The reasons for this doubt are:
- Portrait of a Man was completed in 1433 while the Portrait of Margaret van Eyck was painted in 1439.
- The portrait of his wife is significantly larger than his presumed self-portrait.
- There was another confirmed portrait of Jan van Eyck which is now lost.
The final mention of the confirmed self-portrait by Jan van Eyck was made in 1769. It has disappeared from the face of the Earth ever since and many scholars believe this was the actual pendant of this portrait of Margaret.
6. The painting remained obscure until at least the 18th century
It’s hard to believe today but the Flemish Primitives were nearly completely forgotten by the 18th and 19th centuries.

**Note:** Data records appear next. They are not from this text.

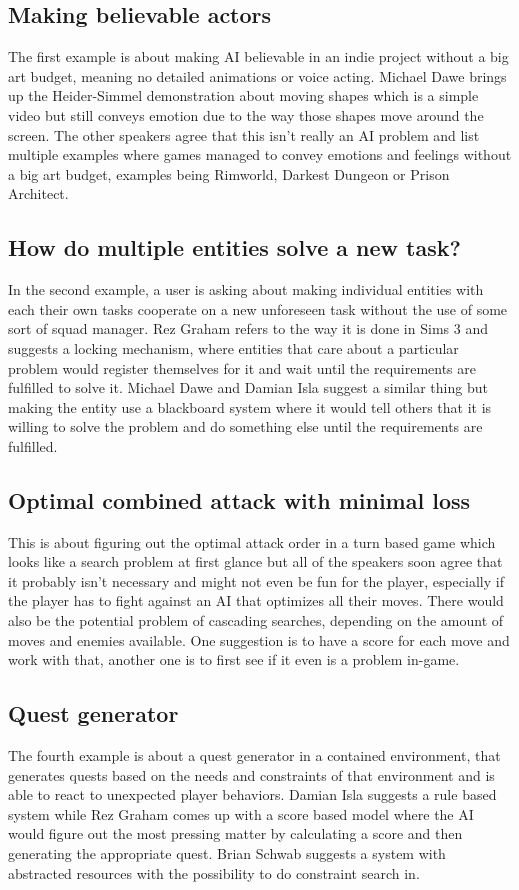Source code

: \documentclass[a4paper]{article}
\begin{document}
\subsection{Making believable actors}
The first example is about making AI believable in an indie project without a big art budget, meaning no detailed animations or voice acting. Michael Dawe brings up the Heider-Simmel demonstration about moving shapes \cite{heidersimmel} which is a simple video but still conveys emotion due to the way those shapes move around the screen. The other speakers agree that this isn't really an AI problem and list multiple examples where games managed to convey emotions and feelings without a big art budget, examples being Rimworld, Darkest Dungeon or Prison Architect.

\subsection{How do multiple entities solve a new task?} \label{sec:newtask}
In the second example, a user is asking about making individual entities with each their own tasks cooperate on a new unforeseen task without the use of some sort of squad manager. Rez Graham refers to the way it is done in Sims 3 and suggests a locking mechanism, where entities that care about a particular problem would register themselves for it and wait until the requirements are fulfilled to solve it. Michael Dawe and Damian Isla suggest a similar thing but making the entity use a blackboard system where it would tell others that it is willing to solve the problem and do something else until the requirements are fulfilled.

\subsection{Optimal combined attack with minimal loss}
This is about figuring out the optimal attack order in a turn based game which looks like a search problem at first glance but all of the speakers soon agree that it probably isn't necessary and might not even be fun for the player, especially if the player has to fight against an AI that optimizes all their moves. There would also be the potential problem of cascading searches, depending on the amount of moves and enemies available. One suggestion is to have a score for each move and work with that, another one is to first see if it even is a problem in-game.

\subsection{Quest generator}
The fourth example is about a quest generator in a contained environment, that generates quests based on the needs and constraints of that environment and is able to react to unexpected player behaviors. Damian Isla suggests a rule based system while Rez Graham comes up with a score based model where the AI would figure out the most pressing matter by calculating a score and then generating the appropriate quest. Brian Schwab suggests a system with abstracted resources with the possibility to do constraint search in.
\end{document}
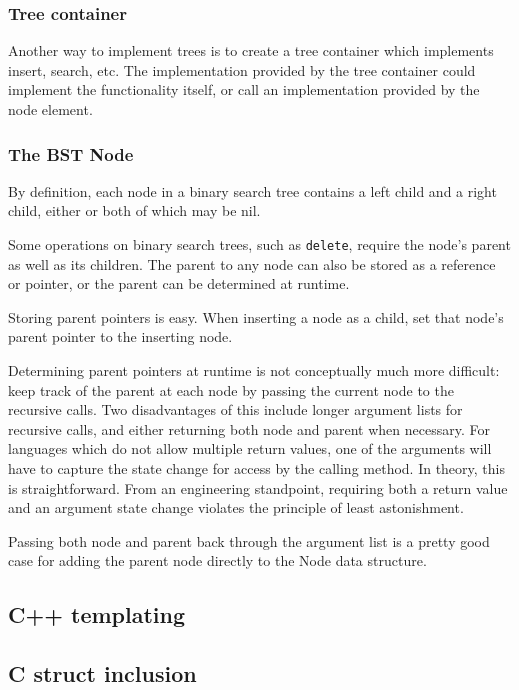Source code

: \documentclass{article}
\begin{document}
\subsubsection{Tree container}

Another way to implement trees is to create a tree container which implements
insert, search, etc. The implementation provided by the tree container could
implement the functionality itself, or call an implementation provided by
the node element.

\subsubsection{The BST Node}

By definition, each node in a binary search tree contains a left child and
a right child, either or both of which may be nil.

Some operations on binary search trees, such as {\tt delete}, require
the node's parent as well as its children. The parent to any node can also
be stored as a reference or pointer, or the parent can be determined at
runtime.

Storing parent pointers is easy. When inserting a node as a child, set that
node's parent pointer to the inserting node.

Determining parent pointers at runtime is not conceptually much more difficult:
keep track of the parent at each node by passing the current node to the
recursive calls. Two disadvantages of this include longer argument lists
for recursive calls, and either returning both node and parent when necessary.
For languages which do not allow multiple return values, one of the arguments
will have to capture the state change for access by the calling method.
In theory, this is straightforward. From an engineering standpoint, requiring
both a return value and an argument state change violates the principle of
least astonishment.

Passing both node and parent back through the argument list is a pretty good
case for adding the parent node directly to the Node data structure.


\subsection{C++ templating}

\subsection{C struct inclusion}
\end{document}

This is remarkable because even renowned art historian Giorgio Vasari (1511-1574) had credited Jan van Eyck as being “the inventor of oil painting.”
While this wasn’t exactly true, it was still a remarkable statement to make in the 16th century. Regardless, many of his works disappeared into obscurity the following centuries, including the Portrait of Margaret van Eyck.
The work had sunken so low that it was put for sale on a Belgian fish market in the late 18th century. This was followed by several erroneous attributions afterward until the magnificent works of the famous Early Netherlandish painters were finally rediscovered and given the credit they deserve.
7. How big is the Portrait of Margaret van Eyck by Jan van Eyck?
The painting remains in mint condition today, although it was thoroughly cleaned by experts from the National Gallery in London in the year 1998. It’s significantly larger than the self-portrait of Jan van Eyck which has dimensions of just 25.5 × 19 centimeters (10.03 x 7.48 inches).
The Portrait of Margaret van Eyck is nearly double in size as it has dimensions of 41.2 x 34.6 centimeters (16.22 x 13.62 inches).
8. Where is the painting located today?
The painting still resides in the city that the couple lived in during the 1430s, Bruges in Belgium. It can be found at the Groeningemuseum which features a large collection of Early Netherlandish paintings, as well as works by both Renaissance and Baroque masters.
It’s also the home of another masterpiece by Jan van Eyck called “The Madonna with Canon van der Paele” (1436), an astounding work of art that makes visiting this museum a must while you’re in this remarkable medieval city in Belgium.